Records shown:
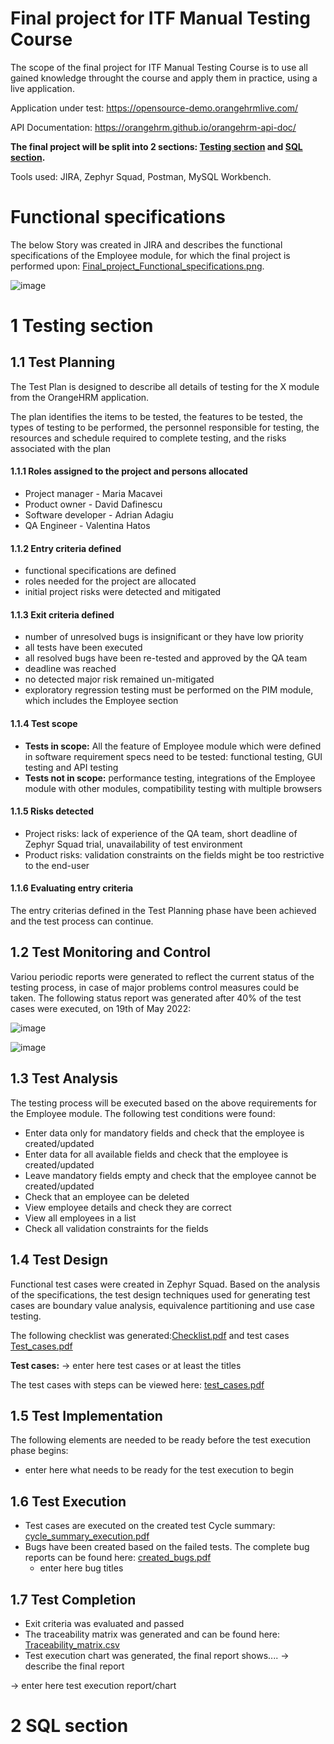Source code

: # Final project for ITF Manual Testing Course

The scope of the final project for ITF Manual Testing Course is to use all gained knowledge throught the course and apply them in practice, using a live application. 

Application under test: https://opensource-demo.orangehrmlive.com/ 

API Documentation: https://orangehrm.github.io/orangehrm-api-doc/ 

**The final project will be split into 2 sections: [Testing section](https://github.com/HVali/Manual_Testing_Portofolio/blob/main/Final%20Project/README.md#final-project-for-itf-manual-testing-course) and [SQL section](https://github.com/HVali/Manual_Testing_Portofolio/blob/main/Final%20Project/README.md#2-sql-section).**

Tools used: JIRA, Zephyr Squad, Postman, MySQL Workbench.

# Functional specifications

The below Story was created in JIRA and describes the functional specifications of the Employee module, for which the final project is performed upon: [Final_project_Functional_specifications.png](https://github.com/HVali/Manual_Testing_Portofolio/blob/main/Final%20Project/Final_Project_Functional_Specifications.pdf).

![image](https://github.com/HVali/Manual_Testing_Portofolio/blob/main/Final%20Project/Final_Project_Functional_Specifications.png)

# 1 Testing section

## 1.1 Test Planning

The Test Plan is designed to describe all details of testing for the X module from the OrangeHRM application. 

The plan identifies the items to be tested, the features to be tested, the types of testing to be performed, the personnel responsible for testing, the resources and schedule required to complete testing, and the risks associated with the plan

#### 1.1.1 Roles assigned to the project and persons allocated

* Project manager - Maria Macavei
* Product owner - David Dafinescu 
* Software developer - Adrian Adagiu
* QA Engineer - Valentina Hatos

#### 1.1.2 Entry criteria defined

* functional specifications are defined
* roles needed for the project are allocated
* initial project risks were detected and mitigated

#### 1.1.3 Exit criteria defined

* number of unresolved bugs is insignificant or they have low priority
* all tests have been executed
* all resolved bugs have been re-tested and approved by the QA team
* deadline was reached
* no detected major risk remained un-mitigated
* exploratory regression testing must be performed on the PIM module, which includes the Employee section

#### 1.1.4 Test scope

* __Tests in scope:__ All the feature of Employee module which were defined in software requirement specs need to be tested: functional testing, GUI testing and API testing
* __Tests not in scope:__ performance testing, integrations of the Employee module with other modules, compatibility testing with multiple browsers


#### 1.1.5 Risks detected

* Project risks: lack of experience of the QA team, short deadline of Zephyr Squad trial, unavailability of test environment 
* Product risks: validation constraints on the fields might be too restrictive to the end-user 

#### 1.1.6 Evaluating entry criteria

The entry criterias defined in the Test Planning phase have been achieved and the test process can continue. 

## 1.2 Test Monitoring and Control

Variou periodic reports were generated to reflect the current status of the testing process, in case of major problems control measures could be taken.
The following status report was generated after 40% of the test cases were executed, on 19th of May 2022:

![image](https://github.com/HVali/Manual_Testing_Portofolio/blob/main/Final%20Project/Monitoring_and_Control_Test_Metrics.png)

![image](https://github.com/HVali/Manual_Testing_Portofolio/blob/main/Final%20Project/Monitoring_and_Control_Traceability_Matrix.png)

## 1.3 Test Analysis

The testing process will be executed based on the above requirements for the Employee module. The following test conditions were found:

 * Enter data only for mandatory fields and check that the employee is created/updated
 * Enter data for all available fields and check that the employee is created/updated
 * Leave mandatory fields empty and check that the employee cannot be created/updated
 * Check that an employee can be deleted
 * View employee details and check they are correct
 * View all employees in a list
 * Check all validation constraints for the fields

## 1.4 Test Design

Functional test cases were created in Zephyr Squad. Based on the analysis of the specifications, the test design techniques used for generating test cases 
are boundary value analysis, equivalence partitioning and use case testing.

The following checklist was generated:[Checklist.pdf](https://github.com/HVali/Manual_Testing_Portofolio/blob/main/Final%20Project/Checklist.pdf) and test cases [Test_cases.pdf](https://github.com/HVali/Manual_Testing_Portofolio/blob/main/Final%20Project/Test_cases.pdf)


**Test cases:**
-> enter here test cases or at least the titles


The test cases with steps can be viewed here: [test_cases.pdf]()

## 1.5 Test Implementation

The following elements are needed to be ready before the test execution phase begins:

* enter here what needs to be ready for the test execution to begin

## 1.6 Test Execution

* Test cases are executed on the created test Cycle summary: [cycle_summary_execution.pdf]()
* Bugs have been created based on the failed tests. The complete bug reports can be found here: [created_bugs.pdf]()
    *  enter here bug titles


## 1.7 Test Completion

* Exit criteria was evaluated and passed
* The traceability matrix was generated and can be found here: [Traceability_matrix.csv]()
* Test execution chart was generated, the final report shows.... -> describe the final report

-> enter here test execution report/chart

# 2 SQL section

* * *

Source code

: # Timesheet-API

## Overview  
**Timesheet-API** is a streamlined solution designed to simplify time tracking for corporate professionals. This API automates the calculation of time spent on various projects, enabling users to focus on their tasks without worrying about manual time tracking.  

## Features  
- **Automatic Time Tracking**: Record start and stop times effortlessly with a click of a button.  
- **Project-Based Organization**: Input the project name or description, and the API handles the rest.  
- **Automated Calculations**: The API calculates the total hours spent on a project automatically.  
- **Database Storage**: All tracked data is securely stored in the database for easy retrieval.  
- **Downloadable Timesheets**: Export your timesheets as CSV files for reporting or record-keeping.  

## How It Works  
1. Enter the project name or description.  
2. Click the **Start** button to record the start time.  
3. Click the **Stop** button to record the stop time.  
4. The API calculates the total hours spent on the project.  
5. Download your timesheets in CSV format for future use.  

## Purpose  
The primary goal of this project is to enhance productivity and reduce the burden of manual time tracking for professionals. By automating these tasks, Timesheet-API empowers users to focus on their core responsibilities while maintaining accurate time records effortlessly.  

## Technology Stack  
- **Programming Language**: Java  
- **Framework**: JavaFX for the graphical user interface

...

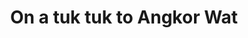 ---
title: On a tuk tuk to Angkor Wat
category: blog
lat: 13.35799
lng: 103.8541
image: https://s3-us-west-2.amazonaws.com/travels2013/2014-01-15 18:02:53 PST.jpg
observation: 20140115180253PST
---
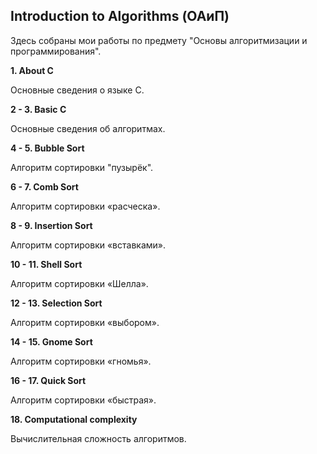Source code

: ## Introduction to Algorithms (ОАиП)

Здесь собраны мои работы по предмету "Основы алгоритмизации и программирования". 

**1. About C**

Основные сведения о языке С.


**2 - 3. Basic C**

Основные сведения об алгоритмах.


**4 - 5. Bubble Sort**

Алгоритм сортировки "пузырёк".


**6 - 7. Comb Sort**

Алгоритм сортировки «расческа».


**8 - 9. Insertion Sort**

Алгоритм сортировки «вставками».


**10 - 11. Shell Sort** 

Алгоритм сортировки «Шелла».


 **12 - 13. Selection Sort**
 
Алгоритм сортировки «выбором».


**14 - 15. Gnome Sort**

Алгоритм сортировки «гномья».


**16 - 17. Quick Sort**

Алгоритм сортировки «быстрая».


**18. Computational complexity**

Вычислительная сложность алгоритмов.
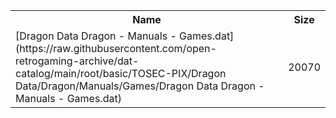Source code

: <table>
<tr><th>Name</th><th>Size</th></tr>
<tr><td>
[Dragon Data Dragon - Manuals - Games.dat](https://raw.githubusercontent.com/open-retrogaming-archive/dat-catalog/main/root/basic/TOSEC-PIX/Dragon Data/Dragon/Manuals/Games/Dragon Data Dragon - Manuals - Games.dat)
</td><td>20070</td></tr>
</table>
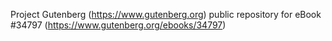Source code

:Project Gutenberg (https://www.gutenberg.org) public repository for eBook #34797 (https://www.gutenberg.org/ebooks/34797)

Your instructions: Set down only the lines above that fall between the line holding "#### 1.1.2 Entry criteria defined" and the line holding "of test environment", inclusive, keeping each exact.

Reply to the exercise:
#### 1.1.2 Entry criteria defined

* functional specifications are defined
* roles needed for the project are allocated
* initial project risks were detected and mitigated

#### 1.1.3 Exit criteria defined

* number of unresolved bugs is insignificant or they have low priority
* all tests have been executed
* all resolved bugs have been re-tested and approved by the QA team
* deadline was reached
* no detected major risk remained un-mitigated
* exploratory regression testing must be performed on the PIM module, which includes the Employee section

#### 1.1.4 Test scope

* __Tests in scope:__ All the feature of Employee module which were defined in software requirement specs need to be tested: functional testing, GUI testing and API testing
* __Tests not in scope:__ performance testing, integrations of the Employee module with other modules, compatibility testing with multiple browsers


#### 1.1.5 Risks detected

* Project risks: lack of experience of the QA team, short deadline of Zephyr Squad trial, unavailability of test environment 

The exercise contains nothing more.